(Entries shown Opens)

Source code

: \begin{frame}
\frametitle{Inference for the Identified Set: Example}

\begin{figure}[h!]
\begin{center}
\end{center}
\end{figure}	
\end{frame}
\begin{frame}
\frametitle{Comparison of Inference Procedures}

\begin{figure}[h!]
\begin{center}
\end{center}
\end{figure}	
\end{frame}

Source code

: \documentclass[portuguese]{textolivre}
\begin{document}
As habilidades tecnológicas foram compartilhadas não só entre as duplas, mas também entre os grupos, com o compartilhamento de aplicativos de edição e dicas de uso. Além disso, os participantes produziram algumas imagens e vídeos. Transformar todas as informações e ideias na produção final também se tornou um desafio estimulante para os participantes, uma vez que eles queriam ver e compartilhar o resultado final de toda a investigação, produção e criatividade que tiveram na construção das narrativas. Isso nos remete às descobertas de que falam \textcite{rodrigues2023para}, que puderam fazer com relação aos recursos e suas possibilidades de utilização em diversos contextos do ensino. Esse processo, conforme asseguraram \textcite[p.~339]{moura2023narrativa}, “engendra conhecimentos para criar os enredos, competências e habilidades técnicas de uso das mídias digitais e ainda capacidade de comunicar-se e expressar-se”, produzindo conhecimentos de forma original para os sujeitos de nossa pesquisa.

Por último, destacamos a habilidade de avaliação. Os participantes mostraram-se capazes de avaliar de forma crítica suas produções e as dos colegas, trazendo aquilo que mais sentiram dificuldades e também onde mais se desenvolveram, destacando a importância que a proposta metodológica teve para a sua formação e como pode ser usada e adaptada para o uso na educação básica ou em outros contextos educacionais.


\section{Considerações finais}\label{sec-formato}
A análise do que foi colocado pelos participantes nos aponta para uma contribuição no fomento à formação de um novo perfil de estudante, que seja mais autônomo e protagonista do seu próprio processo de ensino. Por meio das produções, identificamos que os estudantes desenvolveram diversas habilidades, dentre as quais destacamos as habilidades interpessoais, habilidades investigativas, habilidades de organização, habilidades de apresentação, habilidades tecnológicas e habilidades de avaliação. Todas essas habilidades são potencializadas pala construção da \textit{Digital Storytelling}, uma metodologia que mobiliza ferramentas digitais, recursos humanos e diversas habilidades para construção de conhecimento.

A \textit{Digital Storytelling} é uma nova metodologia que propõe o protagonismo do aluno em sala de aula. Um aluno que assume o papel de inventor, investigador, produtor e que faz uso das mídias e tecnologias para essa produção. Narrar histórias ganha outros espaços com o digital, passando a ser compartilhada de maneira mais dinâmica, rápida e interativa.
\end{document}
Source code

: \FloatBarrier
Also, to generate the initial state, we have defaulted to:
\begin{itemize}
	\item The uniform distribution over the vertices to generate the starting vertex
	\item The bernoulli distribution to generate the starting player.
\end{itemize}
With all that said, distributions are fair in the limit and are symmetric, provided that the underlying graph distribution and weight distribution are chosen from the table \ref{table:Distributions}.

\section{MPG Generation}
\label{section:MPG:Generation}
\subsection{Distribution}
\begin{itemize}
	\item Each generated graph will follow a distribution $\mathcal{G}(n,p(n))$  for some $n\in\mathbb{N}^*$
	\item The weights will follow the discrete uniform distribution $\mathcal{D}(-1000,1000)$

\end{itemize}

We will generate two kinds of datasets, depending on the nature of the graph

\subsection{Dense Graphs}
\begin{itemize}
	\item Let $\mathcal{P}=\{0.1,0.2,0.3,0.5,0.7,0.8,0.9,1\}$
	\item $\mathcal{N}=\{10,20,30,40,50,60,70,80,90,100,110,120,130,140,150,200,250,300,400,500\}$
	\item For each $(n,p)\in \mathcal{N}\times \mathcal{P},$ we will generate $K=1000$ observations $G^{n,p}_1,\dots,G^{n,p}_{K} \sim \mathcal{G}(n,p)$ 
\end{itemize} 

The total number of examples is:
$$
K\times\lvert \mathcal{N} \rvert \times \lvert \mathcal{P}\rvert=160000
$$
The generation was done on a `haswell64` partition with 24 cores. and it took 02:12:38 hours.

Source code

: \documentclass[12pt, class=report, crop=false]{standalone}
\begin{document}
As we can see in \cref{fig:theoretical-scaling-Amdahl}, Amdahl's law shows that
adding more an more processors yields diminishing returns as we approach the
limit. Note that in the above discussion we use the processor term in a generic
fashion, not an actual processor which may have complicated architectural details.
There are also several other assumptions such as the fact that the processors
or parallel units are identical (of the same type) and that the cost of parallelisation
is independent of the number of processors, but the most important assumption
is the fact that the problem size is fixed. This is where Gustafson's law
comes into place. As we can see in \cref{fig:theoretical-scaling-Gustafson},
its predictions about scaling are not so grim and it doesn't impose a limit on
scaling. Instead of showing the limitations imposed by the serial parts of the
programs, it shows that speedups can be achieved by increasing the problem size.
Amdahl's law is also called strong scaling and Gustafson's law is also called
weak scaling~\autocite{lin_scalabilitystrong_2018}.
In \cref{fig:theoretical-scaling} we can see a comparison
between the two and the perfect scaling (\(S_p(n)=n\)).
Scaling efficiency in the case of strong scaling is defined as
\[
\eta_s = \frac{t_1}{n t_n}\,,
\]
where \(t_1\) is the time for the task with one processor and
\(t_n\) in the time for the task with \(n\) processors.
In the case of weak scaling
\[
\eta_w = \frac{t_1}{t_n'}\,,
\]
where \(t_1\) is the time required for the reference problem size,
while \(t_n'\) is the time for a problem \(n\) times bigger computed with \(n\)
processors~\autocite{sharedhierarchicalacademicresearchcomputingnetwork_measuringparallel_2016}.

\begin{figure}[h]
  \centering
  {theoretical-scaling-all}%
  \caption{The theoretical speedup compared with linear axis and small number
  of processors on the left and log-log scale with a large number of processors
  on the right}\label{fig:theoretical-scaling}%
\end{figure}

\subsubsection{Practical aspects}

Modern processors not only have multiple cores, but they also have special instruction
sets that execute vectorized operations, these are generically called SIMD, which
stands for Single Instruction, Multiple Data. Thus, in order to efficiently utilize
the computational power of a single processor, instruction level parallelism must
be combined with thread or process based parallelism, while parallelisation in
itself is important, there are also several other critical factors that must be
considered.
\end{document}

(Entries shown Closes)

Work instructions:
Every record is to be repeated exactly as it stands above.

Response box:
Source code

: \begin{frame}
\frametitle{Inference for the Identified Set: Example}

\begin{figure}[h!]
\begin{center}
\end{center}
\end{figure}	
\end{frame}
\begin{frame}
\frametitle{Comparison of Inference Procedures}

\begin{figure}[h!]
\begin{center}
\end{center}
\end{figure}	
\end{frame}

Source code

: \documentclass[portuguese]{textolivre}
\begin{document}
As habilidades tecnológicas foram compartilhadas não só entre as duplas, mas também entre os grupos, com o compartilhamento de aplicativos de edição e dicas de uso. Além disso, os participantes produziram algumas imagens e vídeos. Transformar todas as informações e ideias na produção final também se tornou um desafio estimulante para os participantes, uma vez que eles queriam ver e compartilhar o resultado final de toda a investigação, produção e criatividade que tiveram na construção das narrativas. Isso nos remete às descobertas de que falam \textcite{rodrigues2023para}, que puderam fazer com relação aos recursos e suas possibilidades de utilização em diversos contextos do ensino. Esse processo, conforme asseguraram \textcite[p.~339]{moura2023narrativa}, “engendra conhecimentos para criar os enredos, competências e habilidades técnicas de uso das mídias digitais e ainda capacidade de comunicar-se e expressar-se”, produzindo conhecimentos de forma original para os sujeitos de nossa pesquisa.

Por último, destacamos a habilidade de avaliação. Os participantes mostraram-se capazes de avaliar de forma crítica suas produções e as dos colegas, trazendo aquilo que mais sentiram dificuldades e também onde mais se desenvolveram, destacando a importância que a proposta metodológica teve para a sua formação e como pode ser usada e adaptada para o uso na educação básica ou em outros contextos educacionais.


\section{Considerações finais}\label{sec-formato}
A análise do que foi colocado pelos participantes nos aponta para uma contribuição no fomento à formação de um novo perfil de estudante, que seja mais autônomo e protagonista do seu próprio processo de ensino. Por meio das produções, identificamos que os estudantes desenvolveram diversas habilidades, dentre as quais destacamos as habilidades interpessoais, habilidades investigativas, habilidades de organização, habilidades de apresentação, habilidades tecnológicas e habilidades de avaliação. Todas essas habilidades são potencializadas pala construção da \textit{Digital Storytelling}, uma metodologia que mobiliza ferramentas digitais, recursos humanos e diversas habilidades para construção de conhecimento.

A \textit{Digital Storytelling} é uma nova metodologia que propõe o protagonismo do aluno em sala de aula. Um aluno que assume o papel de inventor, investigador, produtor e que faz uso das mídias e tecnologias para essa produção. Narrar histórias ganha outros espaços com o digital, passando a ser compartilhada de maneira mais dinâmica, rápida e interativa.
\end{document}
Source code

: \FloatBarrier
Also, to generate the initial state, we have defaulted to:
\begin{itemize}
	\item The uniform distribution over the vertices to generate the starting vertex
	\item The bernoulli distribution to generate the starting player.
\end{itemize}
With all that said, distributions are fair in the limit and are symmetric, provided that the underlying graph distribution and weight distribution are chosen from the table \ref{table:Distributions}.

\section{MPG Generation}
\label{section:MPG:Generation}
\subsection{Distribution}
\begin{itemize}
	\item Each generated graph will follow a distribution $\mathcal{G}(n,p(n))$  for some $n\in\mathbb{N}^*$
	\item The weights will follow the discrete uniform distribution $\mathcal{D}(-1000,1000)$

\end{itemize}

We will generate two kinds of datasets, depending on the nature of the graph

\subsection{Dense Graphs}
\begin{itemize}
	\item Let $\mathcal{P}=\{0.1,0.2,0.3,0.5,0.7,0.8,0.9,1\}$
	\item $\mathcal{N}=\{10,20,30,40,50,60,70,80,90,100,110,120,130,140,150,200,250,300,400,500\}$
	\item For each $(n,p)\in \mathcal{N}\times \mathcal{P},$ we will generate $K=1000$ observations $G^{n,p}_1,\dots,G^{n,p}_{K} \sim \mathcal{G}(n,p)$ 
\end{itemize} 

The total number of examples is:
$$
K\times\lvert \mathcal{N} \rvert \times \lvert \mathcal{P}\rvert=160000
$$
The generation was done on a `haswell64` partition with 24 cores. and it took 02:12:38 hours.

Source code

: \documentclass[12pt, class=report, crop=false]{standalone}
\begin{document}
As we can see in \cref{fig:theoretical-scaling-Amdahl}, Amdahl's law shows that
adding more an more processors yields diminishing returns as we approach the
limit. Note that in the above discussion we use the processor term in a generic
fashion, not an actual processor which may have complicated architectural details.
There are also several other assumptions such as the fact that the processors
or parallel units are identical (of the same type) and that the cost of parallelisation
is independent of the number of processors, but the most important assumption
is the fact that the problem size is fixed. This is where Gustafson's law
comes into place. As we can see in \cref{fig:theoretical-scaling-Gustafson},
its predictions about scaling are not so grim and it doesn't impose a limit on
scaling. Instead of showing the limitations imposed by the serial parts of the
programs, it shows that speedups can be achieved by increasing the problem size.
Amdahl's law is also called strong scaling and Gustafson's law is also called
weak scaling~\autocite{lin_scalabilitystrong_2018}.
In \cref{fig:theoretical-scaling} we can see a comparison
between the two and the perfect scaling (\(S_p(n)=n\)).
Scaling efficiency in the case of strong scaling is defined as
\[
\eta_s = \frac{t_1}{n t_n}\,,
\]
where \(t_1\) is the time for the task with one processor and
\(t_n\) in the time for the task with \(n\) processors.
In the case of weak scaling
\[
\eta_w = \frac{t_1}{t_n'}\,,
\]
where \(t_1\) is the time required for the reference problem size,
while \(t_n'\) is the time for a problem \(n\) times bigger computed with \(n\)
processors~\autocite{sharedhierarchicalacademicresearchcomputingnetwork_measuringparallel_2016}.

\begin{figure}[h]
  \centering
  {theoretical-scaling-all}%
  \caption{The theoretical speedup compared with linear axis and small number
  of processors on the left and log-log scale with a large number of processors
  on the right}\label{fig:theoretical-scaling}%
\end{figure}

\subsubsection{Practical aspects}

Modern processors not only have multiple cores, but they also have special instruction
sets that execute vectorized operations, these are generically called SIMD, which
stands for Single Instruction, Multiple Data. Thus, in order to efficiently utilize
the computational power of a single processor, instruction level parallelism must
be combined with thread or process based parallelism, while parallelisation in
itself is important, there are also several other critical factors that must be
considered.
\end{document}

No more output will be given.